The Art of Questioning: Leadership Beyond the Status Quo
Just like designers, leaders question everything.
Leaders don’t accept the status quo. They don’t default to “this is how we’ve always done it.” Instead, they ask: Why? What if? How can this be better?
Where a manager maintains, a leader disrupts. Not for the sake of disruption, but to create movement. To shake loose what no longer serves. To make space for growth.
At the heart of modern leadership is a designer’s mindset – one that values curiosity over control, questions over answers, and progress over comfort.
Because the truth is: you can’t level up a team without challenging what holds them down.
But how do you do that?
By asking the right questions:
• Why do we do this the way we do?
• What are we really trying to achieve?
• What’s holding us back?
• What happens if we take this one step further?
Simple questions.
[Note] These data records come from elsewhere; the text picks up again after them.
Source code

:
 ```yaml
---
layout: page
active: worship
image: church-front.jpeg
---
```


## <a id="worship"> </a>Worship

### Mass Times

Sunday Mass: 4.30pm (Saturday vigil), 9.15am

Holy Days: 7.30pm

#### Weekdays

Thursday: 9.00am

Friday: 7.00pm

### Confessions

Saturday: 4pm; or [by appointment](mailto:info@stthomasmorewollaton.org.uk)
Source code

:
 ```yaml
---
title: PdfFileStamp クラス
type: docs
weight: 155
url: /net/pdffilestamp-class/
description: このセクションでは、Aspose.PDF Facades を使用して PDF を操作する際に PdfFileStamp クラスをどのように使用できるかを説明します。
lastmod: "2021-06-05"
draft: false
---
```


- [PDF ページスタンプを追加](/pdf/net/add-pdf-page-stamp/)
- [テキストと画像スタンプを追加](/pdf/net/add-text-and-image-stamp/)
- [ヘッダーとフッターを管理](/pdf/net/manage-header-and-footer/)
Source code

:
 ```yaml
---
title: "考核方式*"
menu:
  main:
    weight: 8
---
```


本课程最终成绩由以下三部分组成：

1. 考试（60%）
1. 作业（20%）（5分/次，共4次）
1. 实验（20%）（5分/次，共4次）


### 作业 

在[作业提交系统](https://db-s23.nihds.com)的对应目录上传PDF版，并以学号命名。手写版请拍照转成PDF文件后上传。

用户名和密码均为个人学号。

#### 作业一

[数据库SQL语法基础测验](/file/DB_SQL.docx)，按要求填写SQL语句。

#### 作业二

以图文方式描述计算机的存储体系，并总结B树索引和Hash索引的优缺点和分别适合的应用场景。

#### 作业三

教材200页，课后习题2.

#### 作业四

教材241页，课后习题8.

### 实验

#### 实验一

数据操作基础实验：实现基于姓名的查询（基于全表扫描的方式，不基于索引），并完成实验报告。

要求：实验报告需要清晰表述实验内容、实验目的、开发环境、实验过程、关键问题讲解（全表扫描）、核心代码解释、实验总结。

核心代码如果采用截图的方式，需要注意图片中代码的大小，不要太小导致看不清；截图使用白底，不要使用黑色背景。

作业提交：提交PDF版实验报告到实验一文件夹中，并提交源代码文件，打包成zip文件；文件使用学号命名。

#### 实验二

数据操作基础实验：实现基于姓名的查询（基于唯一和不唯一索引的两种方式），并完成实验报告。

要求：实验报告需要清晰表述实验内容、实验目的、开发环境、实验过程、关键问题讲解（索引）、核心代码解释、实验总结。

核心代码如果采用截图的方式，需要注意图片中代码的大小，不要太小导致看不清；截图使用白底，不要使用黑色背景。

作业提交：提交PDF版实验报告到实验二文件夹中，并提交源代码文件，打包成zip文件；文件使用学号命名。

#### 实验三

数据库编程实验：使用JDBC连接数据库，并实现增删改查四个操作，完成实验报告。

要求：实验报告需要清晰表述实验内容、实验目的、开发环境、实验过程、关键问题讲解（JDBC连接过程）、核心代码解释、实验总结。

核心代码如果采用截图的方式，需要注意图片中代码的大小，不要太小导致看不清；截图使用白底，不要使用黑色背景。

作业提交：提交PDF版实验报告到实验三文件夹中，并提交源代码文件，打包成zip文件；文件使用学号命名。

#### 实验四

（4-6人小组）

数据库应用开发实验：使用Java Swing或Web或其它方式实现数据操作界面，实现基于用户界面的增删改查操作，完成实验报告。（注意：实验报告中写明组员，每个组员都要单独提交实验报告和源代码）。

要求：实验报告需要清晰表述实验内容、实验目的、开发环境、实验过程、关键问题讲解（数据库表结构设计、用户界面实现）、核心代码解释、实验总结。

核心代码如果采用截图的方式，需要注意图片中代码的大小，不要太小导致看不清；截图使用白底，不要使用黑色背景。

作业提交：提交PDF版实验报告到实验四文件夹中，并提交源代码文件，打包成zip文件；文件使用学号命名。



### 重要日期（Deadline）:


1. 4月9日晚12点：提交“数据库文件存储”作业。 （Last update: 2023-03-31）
But when asked with intention and listened to with presence, they shift culture.
Leading Through Curiosity
Great leaders don’t just tell teams what to do. They invite teams to challenge how things are done. They create the safety to question assumptions and the clarity to pursue better outcomes. But most of all, they inspire a culture of questioning.
A space where everyone feels encouraged to challenge, to improve, to think deeper. A place where better questions lead to better ideas.
As Warren Berger writes in A More Beautiful Question, questioning is not just a skill – it’s a way of thinking. He argues that questioning drives innovation, problem-solving, and personal growth, yet it’s often overlooked or even discouraged in traditional education and corporate settings. Berger challenges leaders and teams to develop a “questioning mindset” that treats curiosity as a competitive advantage.
And that’s exactly what modern leadership demands:
Less knowing, more discovering.
Less directing, more exploring.
You don’t need to be a designer to lead like one. You just need to stay curious. Because when leaders ask better questions – and encourage others to do the same – that’s when transformation begins.